Bi’setin üçüncü yılında Resulullah (s.a.a), Allah tarafından halkı açıkça İslam’a davet etmekle görevlendirildi. Bu emir gereği önce kendi yakınlarını misafirliğe davet ederek onlara şöyle buyurdu:
“Allah-u Teala beni, sizi O’na davet etmeye emretmiştir. İçinizden kim beni tasdik edip bu işte bana yardımcı olursa, sizin aranızdaki kardeşim, vasim ve halifem olacaktır.”[25]
Taberi’nin yazdığına göre Ebu Talib oğlu Ali (a.s), Peygamber’e (s.a.a) yardımcı olacağını ilan eden tek şahıs idi. Peygamber (s.a.a) de oradakilere şöyle buyurdu:
“Bilin ki, bu şahıs, benim sizin aranızdaki kardeşim, vasim ve halifemdir; onun sözlerini dinleyin ve emirlerine itaat edin.”[26]

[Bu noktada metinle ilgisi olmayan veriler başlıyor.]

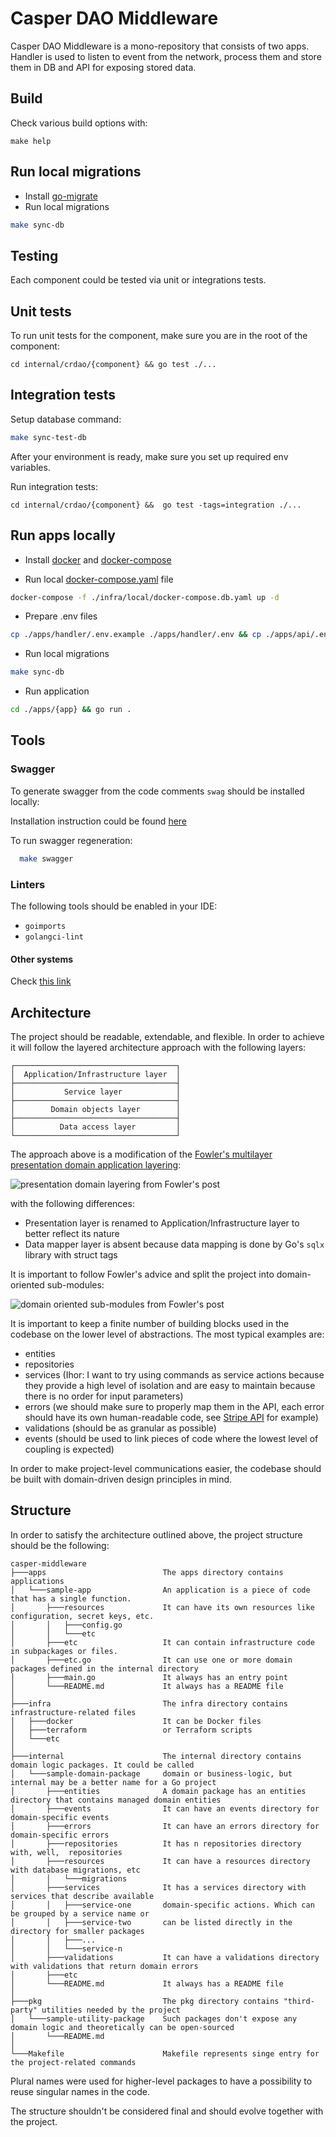 # Casper DAO Middleware

Casper DAO Middleware is a mono-repository that consists of two apps. Handler is used to listen to event from the
network, process them and store them in DB and API for exposing stored data.

## Build

Check various build options with:

```
make help
```

## Run local migrations

- Install [go-migrate](https://github.com/golang-migrate/migrate/tree/master/cmd/migrate)
- Run local migrations

```bash
make sync-db
```

## Testing

Each component could be tested via unit or integrations tests.

## Unit tests

To run unit tests for the component, make sure you are in the root of the component:

```
cd internal/crdao/{component} && go test ./...
```

## Integration tests

Setup database command:

```bash
make sync-test-db
```

After your environment is ready, make sure you set up required env variables.

Run integration tests:

```
cd internal/crdao/{component} &&  go test -tags=integration ./...
```

## Run apps locally
- Install [docker](https://docs.docker.com/compose/install/) and [docker-compose](https://docker-docs.netlify.app/compose/install/)

- Run local [docker-compose.yaml](./infra/local/docker-compose.db.yaml) file
```bash
docker-compose -f ./infra/local/docker-compose.db.yaml up -d
```

- Prepare .env files
```bash
cp ./apps/handler/.env.example ./apps/handler/.env && cp ./apps/api/.env.example ./apps/api/.env
```

- Run local migrations
```bash
make sync-db
```

- Run application
```bash
cd ./apps/{app} && go run .
```

## Tools

### Swagger

To generate swagger from the code comments `swag` should be installed locally:

Installation instruction could be found [here](https://github.com/swaggo/swag#getting-started)

To run swagger regeneration:

```bash
  make swagger
```

### Linters

The following tools should be enabled in your IDE:

- ```goimports```
- ```golangci-lint```


#### Other systems

Check [this link](https://plantuml.com/graphviz-dot)

## Architecture

The project should be readable, extendable, and flexible. In order to achieve it will follow the layered architecture
approach with the following layers:

```
┌────────────────────────────────────┐
│  Application/Infrastructure layer  │
├────────────────────────────────────┤
│           Service layer            │
├────────────────────────────────────┤
│        Domain objects layer        │
├────────────────────────────────────┤
│          Data access layer         │
└────────────────────────────────────┘
```

The approach above is a modification of
the [Fowler's multilayer presentation domain application layering](https://martinfowler.com/bliki/PresentationDomainDataLayering.html):

![presentation domain layering from Fowler's post](https://martinfowler.com/bliki/images/presentationDomainDataLayering/all_more.png)

with the following differences:

- Presentation layer is renamed to Application/Infrastructure layer to better reflect its nature
- Data mapper layer is absent because data mapping is done by Go's ```sqlx``` library with struct tags

It is important to follow Fowler's advice and split the project into domain-oriented sub-modules:

![domain oriented sub-modules from Fowler's post](https://martinfowler.com/bliki/images/presentationDomainDataLayering/all_top.png)

It is important to keep a finite number of building blocks used in the codebase on the lower level of abstractions. The
most typical examples are:

- entities
- repositories
- services (Ihor: I want to try using commands as service actions because they provide a high level of isolation and are
  easy to maintain because there is no order for input parameters)
- errors (we should make sure to properly map them in the API, each error should have its own human-readable code,
  see [Stripe API](https://stripe.com/docs/error-codes) for example)
- validations (should be as granular as possible)
- events (should be used to link pieces of code where the lowest level of coupling is expected)

In order to make project-level communications easier, the codebase should be built with domain-driven design principles
in mind.

## Structure

In order to satisfy the architecture outlined above, the project structure should be the following:

```
casper-middleware
├───apps                          The apps directory contains applications    
│   └───sample-app                An application is a piece of code that has a single function. 
│       ├───resources             It can have its own resources like configuration, secret keys, etc. 
│       │   ├───config.go         
│       │   └───etc                  
│       ├───etc                   It can contain infrastructure code in subpackages or files.
│       ├───etc.go                It can use one or more domain packages defined in the internal directory
│       ├───main.go               It always has an entry point
│       └───README.md             It always has a README file
│   
├───infra                         The infra directory contains infrastructure-related files
│   ├───docker                    It can be Docker files
│   ├───terraform                 or Terraform scripts
│   └───etc
│
├───internal                      The internal directory contains domain logic packages. It could be called 
│   └───sample-domain-package     domain or business-logic, but internal may be a better name for a Go project
│       ├───entities              A domain package has an entities directory that contains managed domain entities
│       ├───events                It can have an events directory for domain-specific events
│       ├───errors                It can have an errors directory for domain-specific errors
│       ├───repositories          It has n repositories directory with, well,  repositories
│       ├───resources             It can have a resources directory with database migrations, etc
│       │   └───migrations
│       ├───services              It has a services directory with services that describe available 
│       │   ├───service-one       domain-specific actions. Which can be grouped by a service name or 
│       │   ├───service-two       can be listed directly in the directory for smaller packages
│       │   ├───...
│       │   └───service-n
│       ├───validations           It can have a validations directory with validations that return domain errors
│       ├───etc
│       └───README.md             It always has a README file
│
├───pkg                           The pkg directory contains "third-party" utilities needed by the project
│   └───sample-utility-package    Such packages don't expose any domain logic and theoretically can be open-sourced
│       └───README.md
│
└───Makefile                      Makefile represents singe entry for the project-related commands
```

Plural names were used for higher-level packages to have a possibility to reuse singular names in the code.

The structure shouldn't be considered final and should evolve together with the project.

Resulullah (s.a.a) akrabalarını İslam’a davet ettikten sonra, halktan da putlara tapmayı bırakıp sadece Allah’a ibadet etmelerini istedi. Bu söz onlara çok ağır geldi; az bir grup hariç hepsi Hazrete düşman kesilmeye başladı. O kritik anda, Mekke’nin büyüğü ve Peygamber’in (s.a.a) amcası olan Ebu Talib, kardeşi oğlunun yardımına koştu ve onu yalnız bırakmayacağına dair yemin etti.[27] Gerçekten söylediğini yaptı. Ebu Talib, hayatta olduğu müddetçe Kureyş Hz. Peygamber’i (s.a.a) fazla incitemiyordu.
Kureyş büyükleri, Ebu Talib’in koruması altındaki Hz. Peygamber’i (s.a.a) tam baskı altına alamadıklarını görünce, yeni Müslüman olanlara eziyet ve işkence etmeye başladılar. Peygamber (s.a.a), Müslümanların Kureyş’in zulüm ve eziyetinden kurtulmaları için onlara Habeşistan'a hicret etmeleri için izin verdi.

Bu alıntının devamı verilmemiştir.